§ **INSTRUCTIONS FOR THE TASK**
Look through the material for lines with the word "integers", and copy each one.

§ **ENTRIES SHOWN**

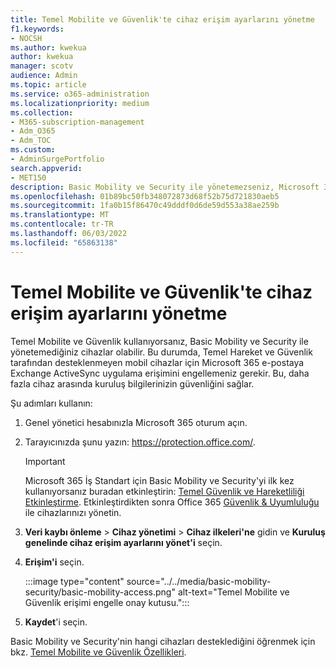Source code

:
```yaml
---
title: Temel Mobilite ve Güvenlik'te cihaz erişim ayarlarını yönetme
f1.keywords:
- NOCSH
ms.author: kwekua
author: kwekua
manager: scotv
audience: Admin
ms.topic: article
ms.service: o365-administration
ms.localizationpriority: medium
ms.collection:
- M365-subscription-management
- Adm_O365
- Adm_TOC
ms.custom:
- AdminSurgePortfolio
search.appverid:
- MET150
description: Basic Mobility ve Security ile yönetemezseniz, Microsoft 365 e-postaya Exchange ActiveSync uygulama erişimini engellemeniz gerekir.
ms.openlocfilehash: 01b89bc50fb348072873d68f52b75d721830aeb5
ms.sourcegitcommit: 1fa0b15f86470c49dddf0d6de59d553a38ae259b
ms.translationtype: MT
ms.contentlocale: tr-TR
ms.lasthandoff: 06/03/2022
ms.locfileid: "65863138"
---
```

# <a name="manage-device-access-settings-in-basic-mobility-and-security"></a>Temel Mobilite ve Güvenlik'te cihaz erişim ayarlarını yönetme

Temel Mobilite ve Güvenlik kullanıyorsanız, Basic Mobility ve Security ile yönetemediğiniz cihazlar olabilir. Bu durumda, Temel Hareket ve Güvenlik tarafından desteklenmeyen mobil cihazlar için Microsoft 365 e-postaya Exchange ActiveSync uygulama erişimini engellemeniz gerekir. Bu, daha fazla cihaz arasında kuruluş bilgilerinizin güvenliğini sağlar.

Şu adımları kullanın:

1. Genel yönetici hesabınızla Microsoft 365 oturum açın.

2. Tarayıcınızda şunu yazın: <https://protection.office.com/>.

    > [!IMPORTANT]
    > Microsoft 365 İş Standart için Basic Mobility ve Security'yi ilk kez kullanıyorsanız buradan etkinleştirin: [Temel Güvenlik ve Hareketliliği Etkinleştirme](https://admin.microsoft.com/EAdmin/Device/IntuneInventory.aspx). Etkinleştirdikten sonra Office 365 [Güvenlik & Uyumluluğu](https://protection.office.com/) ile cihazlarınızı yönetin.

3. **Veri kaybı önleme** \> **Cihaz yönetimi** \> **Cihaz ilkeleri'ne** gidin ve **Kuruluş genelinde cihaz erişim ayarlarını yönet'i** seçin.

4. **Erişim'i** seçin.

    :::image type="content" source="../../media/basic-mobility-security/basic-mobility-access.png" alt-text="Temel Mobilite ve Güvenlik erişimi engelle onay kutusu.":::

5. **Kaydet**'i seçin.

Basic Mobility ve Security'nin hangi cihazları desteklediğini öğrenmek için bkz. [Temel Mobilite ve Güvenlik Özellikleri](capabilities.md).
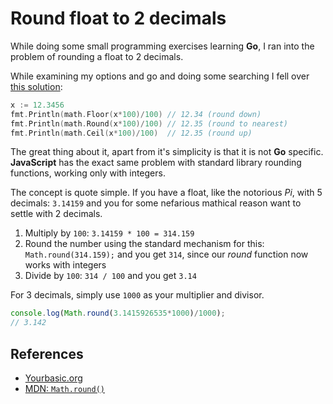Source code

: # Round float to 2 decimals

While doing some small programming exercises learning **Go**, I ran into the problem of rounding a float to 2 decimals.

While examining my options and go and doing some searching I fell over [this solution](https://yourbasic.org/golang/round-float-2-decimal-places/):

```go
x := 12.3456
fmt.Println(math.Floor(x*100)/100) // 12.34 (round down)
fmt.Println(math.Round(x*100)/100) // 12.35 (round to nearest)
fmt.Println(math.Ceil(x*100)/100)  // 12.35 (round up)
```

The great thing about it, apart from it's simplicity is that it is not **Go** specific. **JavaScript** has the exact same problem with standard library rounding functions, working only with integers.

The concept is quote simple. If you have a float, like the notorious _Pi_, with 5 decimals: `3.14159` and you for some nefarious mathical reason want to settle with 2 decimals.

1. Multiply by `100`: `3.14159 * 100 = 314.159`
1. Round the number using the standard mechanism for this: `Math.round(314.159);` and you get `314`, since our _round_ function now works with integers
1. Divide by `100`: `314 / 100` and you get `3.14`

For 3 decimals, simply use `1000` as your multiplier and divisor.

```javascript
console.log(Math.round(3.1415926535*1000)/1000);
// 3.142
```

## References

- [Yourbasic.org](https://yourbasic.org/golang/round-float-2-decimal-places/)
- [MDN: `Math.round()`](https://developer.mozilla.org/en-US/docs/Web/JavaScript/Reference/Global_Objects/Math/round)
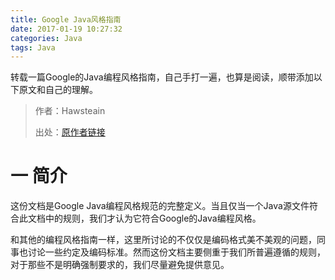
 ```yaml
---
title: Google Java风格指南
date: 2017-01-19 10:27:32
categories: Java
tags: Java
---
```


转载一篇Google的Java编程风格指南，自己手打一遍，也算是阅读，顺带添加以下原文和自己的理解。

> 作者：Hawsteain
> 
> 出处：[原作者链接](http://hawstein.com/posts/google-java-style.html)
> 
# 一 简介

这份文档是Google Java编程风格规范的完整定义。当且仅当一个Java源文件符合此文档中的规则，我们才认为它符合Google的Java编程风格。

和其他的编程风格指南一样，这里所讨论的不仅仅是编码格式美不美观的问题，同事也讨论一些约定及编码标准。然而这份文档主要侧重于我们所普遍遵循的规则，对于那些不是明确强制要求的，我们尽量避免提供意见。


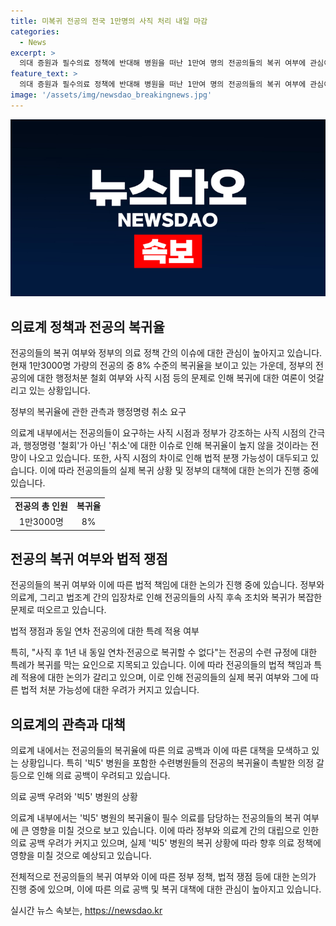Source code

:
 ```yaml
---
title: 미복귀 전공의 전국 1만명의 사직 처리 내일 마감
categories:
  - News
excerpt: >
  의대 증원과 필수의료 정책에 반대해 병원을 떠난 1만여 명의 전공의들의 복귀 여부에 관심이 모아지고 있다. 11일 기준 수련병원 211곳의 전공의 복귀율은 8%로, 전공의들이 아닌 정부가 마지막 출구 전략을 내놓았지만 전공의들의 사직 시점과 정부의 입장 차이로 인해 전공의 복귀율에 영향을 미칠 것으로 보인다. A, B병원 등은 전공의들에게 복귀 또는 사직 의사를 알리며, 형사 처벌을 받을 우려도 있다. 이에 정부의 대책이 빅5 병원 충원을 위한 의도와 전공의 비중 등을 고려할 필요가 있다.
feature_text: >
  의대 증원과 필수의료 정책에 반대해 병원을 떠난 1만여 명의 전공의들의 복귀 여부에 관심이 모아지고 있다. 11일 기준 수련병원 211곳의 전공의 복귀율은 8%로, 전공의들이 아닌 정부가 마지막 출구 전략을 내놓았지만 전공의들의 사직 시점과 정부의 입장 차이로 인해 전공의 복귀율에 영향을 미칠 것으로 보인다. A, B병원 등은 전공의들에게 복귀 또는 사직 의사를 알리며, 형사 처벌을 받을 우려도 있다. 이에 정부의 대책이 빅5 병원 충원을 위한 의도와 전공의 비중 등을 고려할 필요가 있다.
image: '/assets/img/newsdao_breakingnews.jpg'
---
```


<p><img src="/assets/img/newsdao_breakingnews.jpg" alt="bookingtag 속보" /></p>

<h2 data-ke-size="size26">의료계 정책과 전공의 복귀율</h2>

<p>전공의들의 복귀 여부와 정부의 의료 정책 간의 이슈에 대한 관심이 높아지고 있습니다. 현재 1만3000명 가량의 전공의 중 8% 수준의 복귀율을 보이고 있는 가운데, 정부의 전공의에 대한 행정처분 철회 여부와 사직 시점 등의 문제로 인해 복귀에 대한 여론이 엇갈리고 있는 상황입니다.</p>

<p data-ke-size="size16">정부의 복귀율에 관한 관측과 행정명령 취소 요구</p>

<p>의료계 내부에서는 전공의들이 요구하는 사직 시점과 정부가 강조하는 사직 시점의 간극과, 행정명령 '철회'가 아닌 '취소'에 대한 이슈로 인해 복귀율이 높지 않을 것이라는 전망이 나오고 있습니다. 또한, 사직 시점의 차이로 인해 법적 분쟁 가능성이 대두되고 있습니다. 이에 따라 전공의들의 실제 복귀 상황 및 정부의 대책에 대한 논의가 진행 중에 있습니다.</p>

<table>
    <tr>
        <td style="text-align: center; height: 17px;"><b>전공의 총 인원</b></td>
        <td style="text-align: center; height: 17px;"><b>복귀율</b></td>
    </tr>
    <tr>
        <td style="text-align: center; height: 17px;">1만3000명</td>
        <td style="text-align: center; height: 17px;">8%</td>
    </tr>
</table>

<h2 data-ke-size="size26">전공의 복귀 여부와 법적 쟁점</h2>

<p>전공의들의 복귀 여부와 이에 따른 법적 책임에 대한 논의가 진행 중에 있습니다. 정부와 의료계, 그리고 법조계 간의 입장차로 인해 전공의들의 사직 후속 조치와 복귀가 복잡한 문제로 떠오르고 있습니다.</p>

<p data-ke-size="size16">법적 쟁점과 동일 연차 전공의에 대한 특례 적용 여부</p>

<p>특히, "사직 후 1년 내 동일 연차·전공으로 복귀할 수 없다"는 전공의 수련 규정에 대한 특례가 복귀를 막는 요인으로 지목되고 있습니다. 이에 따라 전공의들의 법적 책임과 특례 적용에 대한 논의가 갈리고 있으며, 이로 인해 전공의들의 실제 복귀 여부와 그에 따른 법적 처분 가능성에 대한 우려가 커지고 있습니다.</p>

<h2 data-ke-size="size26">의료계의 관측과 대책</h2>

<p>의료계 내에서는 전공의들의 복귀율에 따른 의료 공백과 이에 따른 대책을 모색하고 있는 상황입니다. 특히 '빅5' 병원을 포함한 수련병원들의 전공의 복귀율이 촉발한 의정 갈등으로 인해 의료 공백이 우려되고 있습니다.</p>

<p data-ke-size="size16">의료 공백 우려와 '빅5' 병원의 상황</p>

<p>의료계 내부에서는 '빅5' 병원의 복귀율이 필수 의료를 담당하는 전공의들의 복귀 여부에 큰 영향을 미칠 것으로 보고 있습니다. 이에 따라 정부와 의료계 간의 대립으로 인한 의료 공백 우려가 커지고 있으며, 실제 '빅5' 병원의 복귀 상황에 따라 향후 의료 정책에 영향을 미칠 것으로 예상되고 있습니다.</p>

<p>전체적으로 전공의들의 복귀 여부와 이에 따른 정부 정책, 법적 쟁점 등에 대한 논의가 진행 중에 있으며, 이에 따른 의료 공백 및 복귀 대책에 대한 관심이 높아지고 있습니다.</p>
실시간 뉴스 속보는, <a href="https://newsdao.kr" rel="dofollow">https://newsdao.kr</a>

§ **FINISHED TASK**
The great thing about it, apart from it's simplicity is that it is not **Go** specific. **JavaScript** has the exact same problem with standard library rounding functions, working only with integers.
1. Round the number using the standard mechanism for this: `Math.round(314.159);` and you get `314`, since our _round_ function now works with integers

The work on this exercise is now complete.